There is nothing I want more than for us to share our lives together – I am scared at how much I think about you when you’re not around and how when I am somewhere new or having a good time how much I wish you were with me sharing it too when you're not there.

This is the hard bit though. I am so close to giving you my whole heart. Something I’ve never given to anyone. Yet something restricts me and I am secretly glad it’s restricting me because I know the same thing restricts you too. Every time I know you’re with Gifty it hurts me. You being with her hurts me, I hate the way we have to cut our time short because you’re planning to spend time with her or when she randomly turns up at your place and suddenly you have to disappear leaving me feeling guilty and in the wrong. I know you know how it makes me feel because you see how sad I look and my face you can read like a book (unfortunately). These things also make me a little resentful, bitter and slightly angry inside more-so at myself than anyone else and then I realised those things aren’t loving characteristics.

If Gifty is in the picture I can never fully give my heart to you and you can’t give your heart to me either. I can’t imagine my future without you in it. Yet if you are unable to end things with Gifty, I can’t share my future with you.

At this moment in time I don’t know what to do I don’t want to lose you but I don’t want to be second best either – I figure there is 2 choices. You can either: 1. end things with Gifty and commit to me fully and we’ll risk it all to see if this works or you can 2. end things with me and walk out of my life – so I can get over you. I am not feeling strong enough to walk out of your life I did it before and couldn’t hack it – so if you choose the second option it’s your turn ;).

You’re still that amazing guy that walked into my life back in December and then over those months we just got closer and closer and the closer we got the more I respected, valued and cared for you. I clearly want you to stay in my life, but if you choose to leave I won’t think any less of you – it was my fault to have let you into my heart in the first place.

This is the hardest thing I’ve ever had to write – I’m laying my heart on the line and telling you how it is – I’d willingly give you all if you were able to give me all and by laying my heart on the line I know I risk the chance of it being broken. I really do have faith that we can make this work but it’s not going to if I feel rejected and hurt every time you choose Gifty over me. I hope you don’t think any less of me but things can’t stay as they are. I hope you understand.
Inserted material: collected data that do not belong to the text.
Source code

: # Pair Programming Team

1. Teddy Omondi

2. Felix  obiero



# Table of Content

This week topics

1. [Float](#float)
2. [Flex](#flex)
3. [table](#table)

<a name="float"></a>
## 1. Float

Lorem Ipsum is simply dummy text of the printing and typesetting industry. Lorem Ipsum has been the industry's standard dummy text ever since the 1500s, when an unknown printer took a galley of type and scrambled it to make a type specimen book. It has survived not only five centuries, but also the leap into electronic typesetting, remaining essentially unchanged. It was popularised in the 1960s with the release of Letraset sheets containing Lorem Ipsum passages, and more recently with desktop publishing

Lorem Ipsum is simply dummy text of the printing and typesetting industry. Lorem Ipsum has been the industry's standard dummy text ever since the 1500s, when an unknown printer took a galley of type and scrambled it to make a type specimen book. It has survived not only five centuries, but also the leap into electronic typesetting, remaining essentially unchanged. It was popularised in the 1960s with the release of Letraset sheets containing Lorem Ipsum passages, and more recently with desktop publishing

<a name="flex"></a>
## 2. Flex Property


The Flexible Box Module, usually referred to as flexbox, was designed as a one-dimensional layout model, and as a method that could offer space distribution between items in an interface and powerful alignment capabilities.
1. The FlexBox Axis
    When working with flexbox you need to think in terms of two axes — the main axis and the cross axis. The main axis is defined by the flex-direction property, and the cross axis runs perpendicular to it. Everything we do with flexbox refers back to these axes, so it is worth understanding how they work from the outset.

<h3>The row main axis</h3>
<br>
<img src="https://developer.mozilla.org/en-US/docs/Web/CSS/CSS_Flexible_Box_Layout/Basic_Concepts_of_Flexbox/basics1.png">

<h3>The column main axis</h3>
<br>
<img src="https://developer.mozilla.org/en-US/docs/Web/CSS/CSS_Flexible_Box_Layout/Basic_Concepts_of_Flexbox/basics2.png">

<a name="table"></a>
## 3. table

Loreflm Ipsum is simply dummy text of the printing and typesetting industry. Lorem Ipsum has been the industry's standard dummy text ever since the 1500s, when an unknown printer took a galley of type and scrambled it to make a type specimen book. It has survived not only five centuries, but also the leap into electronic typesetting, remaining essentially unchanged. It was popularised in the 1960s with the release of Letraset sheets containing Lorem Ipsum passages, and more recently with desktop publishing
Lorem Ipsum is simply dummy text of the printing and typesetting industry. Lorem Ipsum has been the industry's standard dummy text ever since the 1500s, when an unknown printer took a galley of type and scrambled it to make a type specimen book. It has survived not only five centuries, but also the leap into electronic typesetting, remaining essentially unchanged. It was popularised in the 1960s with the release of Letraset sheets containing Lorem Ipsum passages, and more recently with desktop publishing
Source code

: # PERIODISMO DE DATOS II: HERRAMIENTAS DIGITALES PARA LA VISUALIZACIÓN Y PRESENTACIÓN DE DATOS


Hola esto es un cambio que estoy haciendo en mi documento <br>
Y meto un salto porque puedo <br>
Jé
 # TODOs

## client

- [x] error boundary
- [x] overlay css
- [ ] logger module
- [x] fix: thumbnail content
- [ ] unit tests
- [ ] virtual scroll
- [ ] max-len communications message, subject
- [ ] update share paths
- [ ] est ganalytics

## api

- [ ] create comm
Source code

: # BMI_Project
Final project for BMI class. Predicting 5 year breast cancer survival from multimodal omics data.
Now I guess I’ll leave you to think on that – I’ll be waiting for you decision so if you could get back to me that would be great.

Gretta

p.s – I love you

2 Comments:

Blogger Scotty said...

I thought it was pretty good. Honest, open, puts everything in his court. If he truly wants to be with you, he'll get rid of Gifty (although he probably should have done that a while ago).

1:33 PM  
Blogger Vengelyne said...

Gretta, your letter to him broke my heart. I feel your pain and I can really relate to it.

It takes courage to write a letter such as this, but if FlatMate is selfish, he'd always be telling you the things you'd want to hear just to string you along. He'd always want to have both you and Gifty. Men tend to think with their other 'head' most times. Sigh.

If anyone's to pull out, it'd have to be you.

I've had a cheating partner before and before I found out about him cheating, I begged him to let me know if he had another woman or other women so that I can let him go, but he kept denying it. A guy friend told me the same thing -- guys would never admit to their girls that they're balancing a few women.

I hope you are strong enough to pull out of it. I'm still reeling from the pain the ex bestowed upon me. It's been close to 4 months and he's the reason I stopped blogging.

I'll be blogging again soon... Will keep you posted.